Over the longer term, however, the outlook is positive, and Liakata anticipates the deployment of AI-based tools to help with the early diagnosis of a range of mental health and neurological conditions, including depression, schizophrenia, and dementia. These tools would also be able to justify and provide evidence for their diagnosis, she suggested.
To Assist, Not Replace
Elsewhere, AI tools will be deployed to monitor the progression of mental health conditions, summarize these with appropriate evidence, and suggest interventions likely to be of benefit.
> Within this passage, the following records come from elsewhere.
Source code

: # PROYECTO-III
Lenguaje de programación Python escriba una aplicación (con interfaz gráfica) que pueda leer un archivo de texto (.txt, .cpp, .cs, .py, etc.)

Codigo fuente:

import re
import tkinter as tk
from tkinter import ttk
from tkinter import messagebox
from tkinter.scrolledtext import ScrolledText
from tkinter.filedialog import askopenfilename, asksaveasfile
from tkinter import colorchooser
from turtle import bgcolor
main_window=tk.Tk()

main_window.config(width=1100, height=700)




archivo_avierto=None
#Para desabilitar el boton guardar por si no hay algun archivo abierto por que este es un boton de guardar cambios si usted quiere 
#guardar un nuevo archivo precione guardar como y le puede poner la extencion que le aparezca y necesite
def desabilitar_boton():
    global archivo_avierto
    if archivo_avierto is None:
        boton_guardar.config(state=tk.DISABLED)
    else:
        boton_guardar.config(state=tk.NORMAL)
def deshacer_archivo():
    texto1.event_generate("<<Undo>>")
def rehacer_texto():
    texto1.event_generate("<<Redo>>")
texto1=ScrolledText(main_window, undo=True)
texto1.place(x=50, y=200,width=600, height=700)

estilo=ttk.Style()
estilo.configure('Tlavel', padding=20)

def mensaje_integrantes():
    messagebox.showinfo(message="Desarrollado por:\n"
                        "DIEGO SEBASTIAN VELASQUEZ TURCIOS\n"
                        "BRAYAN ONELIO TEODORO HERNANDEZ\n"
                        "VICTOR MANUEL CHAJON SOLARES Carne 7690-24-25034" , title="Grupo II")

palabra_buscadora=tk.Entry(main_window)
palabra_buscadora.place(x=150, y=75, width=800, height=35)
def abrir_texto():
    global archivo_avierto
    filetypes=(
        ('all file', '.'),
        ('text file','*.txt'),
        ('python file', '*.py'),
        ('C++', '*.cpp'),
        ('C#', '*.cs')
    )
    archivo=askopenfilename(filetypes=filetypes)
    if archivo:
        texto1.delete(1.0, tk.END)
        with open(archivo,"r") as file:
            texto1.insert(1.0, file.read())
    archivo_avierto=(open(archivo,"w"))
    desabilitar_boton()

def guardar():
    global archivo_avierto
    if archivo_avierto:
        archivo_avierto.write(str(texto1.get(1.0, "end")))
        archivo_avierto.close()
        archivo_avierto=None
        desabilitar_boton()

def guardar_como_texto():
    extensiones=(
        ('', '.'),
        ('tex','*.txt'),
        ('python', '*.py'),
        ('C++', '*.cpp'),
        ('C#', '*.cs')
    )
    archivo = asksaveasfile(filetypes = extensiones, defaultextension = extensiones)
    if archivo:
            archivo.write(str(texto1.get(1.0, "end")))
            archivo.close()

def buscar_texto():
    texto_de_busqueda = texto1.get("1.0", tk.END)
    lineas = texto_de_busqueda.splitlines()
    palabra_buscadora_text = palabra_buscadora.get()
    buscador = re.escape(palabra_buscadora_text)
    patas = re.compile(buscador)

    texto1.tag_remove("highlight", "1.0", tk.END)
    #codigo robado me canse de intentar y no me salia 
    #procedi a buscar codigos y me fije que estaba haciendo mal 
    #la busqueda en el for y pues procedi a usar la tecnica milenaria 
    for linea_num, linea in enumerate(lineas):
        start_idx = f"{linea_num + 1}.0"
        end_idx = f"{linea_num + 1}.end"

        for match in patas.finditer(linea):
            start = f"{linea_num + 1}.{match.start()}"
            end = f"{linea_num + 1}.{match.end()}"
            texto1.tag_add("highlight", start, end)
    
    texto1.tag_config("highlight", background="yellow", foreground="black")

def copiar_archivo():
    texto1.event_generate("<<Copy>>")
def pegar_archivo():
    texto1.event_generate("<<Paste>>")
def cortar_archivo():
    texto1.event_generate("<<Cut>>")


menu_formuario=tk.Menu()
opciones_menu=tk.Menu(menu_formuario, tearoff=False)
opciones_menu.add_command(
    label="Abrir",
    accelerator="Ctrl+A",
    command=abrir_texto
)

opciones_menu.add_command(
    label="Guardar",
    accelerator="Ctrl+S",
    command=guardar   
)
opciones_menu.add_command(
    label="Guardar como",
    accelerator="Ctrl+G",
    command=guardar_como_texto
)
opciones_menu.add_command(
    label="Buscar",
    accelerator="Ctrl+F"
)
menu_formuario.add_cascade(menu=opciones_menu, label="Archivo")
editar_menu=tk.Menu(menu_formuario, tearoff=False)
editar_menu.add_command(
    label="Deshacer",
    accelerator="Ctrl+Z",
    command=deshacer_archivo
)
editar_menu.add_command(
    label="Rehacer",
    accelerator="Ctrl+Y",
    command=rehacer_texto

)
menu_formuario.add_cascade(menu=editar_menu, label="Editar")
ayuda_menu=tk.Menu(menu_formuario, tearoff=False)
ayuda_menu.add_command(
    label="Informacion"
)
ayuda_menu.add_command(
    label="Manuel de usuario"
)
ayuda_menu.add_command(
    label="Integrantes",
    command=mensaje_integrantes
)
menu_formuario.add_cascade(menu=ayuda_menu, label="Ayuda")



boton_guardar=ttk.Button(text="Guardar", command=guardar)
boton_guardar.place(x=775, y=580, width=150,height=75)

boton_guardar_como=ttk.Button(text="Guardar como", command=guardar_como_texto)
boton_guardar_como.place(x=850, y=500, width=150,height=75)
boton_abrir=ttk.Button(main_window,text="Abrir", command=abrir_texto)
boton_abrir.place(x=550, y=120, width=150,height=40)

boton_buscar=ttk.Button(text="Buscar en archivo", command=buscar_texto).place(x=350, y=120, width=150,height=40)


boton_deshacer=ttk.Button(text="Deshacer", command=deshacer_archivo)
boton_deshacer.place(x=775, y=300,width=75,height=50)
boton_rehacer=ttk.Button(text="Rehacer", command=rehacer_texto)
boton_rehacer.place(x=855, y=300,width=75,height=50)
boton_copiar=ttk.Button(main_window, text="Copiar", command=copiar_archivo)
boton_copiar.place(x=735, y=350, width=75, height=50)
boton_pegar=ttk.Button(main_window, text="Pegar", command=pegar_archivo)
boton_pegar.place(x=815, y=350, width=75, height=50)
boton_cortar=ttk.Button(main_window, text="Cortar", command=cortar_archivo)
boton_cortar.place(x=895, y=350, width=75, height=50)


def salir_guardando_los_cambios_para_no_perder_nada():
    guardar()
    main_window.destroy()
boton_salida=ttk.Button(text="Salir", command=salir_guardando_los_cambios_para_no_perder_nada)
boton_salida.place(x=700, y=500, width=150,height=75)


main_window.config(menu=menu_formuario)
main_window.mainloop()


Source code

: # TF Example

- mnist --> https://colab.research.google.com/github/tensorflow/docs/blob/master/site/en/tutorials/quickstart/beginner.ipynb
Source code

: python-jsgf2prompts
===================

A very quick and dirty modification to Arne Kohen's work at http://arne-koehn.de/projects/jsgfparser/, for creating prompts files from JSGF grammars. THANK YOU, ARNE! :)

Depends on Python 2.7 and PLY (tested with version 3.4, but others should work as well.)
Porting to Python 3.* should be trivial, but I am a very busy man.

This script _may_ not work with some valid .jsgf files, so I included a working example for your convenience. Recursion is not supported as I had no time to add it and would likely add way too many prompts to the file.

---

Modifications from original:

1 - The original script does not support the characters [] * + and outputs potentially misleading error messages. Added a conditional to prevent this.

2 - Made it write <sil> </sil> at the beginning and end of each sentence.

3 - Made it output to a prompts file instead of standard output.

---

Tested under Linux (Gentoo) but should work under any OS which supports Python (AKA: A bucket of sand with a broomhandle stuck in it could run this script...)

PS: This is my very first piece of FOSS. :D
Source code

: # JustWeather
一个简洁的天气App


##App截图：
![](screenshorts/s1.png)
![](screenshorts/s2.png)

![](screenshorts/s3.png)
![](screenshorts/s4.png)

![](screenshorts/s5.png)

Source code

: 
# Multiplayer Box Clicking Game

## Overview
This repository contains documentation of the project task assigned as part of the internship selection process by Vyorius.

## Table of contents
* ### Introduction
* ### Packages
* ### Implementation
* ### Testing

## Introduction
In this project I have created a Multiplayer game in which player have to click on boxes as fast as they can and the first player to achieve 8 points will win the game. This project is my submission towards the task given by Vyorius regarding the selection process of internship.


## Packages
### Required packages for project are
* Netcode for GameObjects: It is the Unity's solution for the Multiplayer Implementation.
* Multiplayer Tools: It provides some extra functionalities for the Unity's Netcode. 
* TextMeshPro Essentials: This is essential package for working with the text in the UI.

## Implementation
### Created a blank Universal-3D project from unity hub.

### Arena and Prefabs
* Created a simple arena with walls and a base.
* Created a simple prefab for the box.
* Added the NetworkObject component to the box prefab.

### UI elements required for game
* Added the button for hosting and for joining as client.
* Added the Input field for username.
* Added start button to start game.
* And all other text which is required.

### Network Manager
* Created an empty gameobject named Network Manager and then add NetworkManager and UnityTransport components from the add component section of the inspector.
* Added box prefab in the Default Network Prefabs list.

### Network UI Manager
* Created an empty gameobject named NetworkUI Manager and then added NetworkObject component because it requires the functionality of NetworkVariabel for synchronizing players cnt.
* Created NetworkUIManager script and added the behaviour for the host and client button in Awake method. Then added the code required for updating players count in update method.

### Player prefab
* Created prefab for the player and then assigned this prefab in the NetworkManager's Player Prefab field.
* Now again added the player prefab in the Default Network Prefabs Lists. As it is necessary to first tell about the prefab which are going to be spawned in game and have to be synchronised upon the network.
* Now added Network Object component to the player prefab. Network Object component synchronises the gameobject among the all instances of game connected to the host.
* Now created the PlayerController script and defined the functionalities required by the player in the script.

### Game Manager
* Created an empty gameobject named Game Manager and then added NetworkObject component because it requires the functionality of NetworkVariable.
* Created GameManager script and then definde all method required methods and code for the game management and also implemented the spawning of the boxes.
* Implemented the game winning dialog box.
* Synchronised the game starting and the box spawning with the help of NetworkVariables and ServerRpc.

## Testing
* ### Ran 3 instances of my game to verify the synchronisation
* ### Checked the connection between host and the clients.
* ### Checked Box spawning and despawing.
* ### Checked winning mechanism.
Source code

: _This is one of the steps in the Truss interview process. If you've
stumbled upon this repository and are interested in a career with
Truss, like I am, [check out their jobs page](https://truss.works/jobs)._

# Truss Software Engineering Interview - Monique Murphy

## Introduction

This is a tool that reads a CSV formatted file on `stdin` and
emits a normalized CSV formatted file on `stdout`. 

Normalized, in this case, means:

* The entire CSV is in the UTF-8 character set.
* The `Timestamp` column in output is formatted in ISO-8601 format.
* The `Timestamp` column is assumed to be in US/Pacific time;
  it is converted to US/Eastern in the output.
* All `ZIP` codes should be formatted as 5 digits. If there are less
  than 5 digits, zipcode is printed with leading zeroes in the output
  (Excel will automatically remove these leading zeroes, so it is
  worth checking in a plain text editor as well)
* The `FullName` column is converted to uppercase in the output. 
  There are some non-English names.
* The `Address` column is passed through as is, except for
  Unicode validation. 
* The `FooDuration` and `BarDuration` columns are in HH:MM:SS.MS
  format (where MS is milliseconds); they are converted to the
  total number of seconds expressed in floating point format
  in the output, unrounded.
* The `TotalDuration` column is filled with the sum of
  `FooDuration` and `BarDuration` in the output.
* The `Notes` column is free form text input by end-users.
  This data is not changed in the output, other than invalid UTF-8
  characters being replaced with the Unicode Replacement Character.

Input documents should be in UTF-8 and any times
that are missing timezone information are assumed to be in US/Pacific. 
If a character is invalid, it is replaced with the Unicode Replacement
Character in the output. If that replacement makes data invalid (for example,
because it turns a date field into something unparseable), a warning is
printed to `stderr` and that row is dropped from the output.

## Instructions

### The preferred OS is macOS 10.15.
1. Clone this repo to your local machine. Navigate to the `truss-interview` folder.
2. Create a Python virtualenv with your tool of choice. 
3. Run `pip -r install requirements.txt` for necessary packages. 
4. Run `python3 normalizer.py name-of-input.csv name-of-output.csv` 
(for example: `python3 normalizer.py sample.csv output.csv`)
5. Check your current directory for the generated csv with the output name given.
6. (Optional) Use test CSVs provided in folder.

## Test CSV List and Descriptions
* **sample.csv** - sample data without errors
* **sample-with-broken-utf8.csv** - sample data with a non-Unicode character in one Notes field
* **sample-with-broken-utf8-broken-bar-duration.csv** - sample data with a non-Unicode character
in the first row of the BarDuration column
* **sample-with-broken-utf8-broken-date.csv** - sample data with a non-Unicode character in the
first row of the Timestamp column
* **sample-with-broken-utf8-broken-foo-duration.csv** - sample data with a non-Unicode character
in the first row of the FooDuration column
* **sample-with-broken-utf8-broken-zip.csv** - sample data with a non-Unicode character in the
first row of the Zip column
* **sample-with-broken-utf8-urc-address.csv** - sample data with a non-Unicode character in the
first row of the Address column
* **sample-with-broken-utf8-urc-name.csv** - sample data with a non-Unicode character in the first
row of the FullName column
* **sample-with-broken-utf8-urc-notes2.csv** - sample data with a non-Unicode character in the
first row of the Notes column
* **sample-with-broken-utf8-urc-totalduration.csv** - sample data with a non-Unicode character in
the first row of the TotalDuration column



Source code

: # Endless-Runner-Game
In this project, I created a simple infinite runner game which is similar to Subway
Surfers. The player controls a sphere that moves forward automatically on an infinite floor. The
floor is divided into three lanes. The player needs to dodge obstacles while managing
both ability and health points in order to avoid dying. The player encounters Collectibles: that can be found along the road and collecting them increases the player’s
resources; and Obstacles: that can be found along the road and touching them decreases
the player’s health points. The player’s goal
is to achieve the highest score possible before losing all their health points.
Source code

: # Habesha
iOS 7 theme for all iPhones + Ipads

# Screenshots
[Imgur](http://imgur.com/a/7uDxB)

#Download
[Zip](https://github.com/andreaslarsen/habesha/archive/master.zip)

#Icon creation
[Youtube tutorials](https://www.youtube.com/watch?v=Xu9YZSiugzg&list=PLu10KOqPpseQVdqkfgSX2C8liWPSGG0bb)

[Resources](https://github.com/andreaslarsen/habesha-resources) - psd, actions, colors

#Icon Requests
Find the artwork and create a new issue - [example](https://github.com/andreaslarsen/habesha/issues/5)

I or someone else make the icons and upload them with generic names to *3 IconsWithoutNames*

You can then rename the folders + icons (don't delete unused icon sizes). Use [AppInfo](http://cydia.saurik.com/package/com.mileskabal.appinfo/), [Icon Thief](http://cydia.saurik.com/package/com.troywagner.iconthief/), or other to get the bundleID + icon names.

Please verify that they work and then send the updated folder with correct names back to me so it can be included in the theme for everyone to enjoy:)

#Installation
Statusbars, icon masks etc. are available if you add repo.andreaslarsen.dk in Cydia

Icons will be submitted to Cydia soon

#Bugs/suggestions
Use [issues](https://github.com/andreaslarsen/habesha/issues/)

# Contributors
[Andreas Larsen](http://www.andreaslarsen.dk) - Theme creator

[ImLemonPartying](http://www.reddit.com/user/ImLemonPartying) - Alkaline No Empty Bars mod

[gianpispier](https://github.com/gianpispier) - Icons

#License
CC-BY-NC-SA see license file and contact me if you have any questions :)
These would be used by both individuals, to self-manage their conditions, and clinicians.
Despite all the potential positives, Skorji emphasizes that AI needs to be applied in conjunction with in-person treatment for mental health complaints, rather than as a replacement.
“The biggest problem we are seeing around the world at the moment is loneliness,” she said. “Technology is useful, but it does not give people access to people. How we deal with problems, what the causes of our stress are, how can we have healthy relationships with other people—we are not going to get that from AI. We need to be there as well.”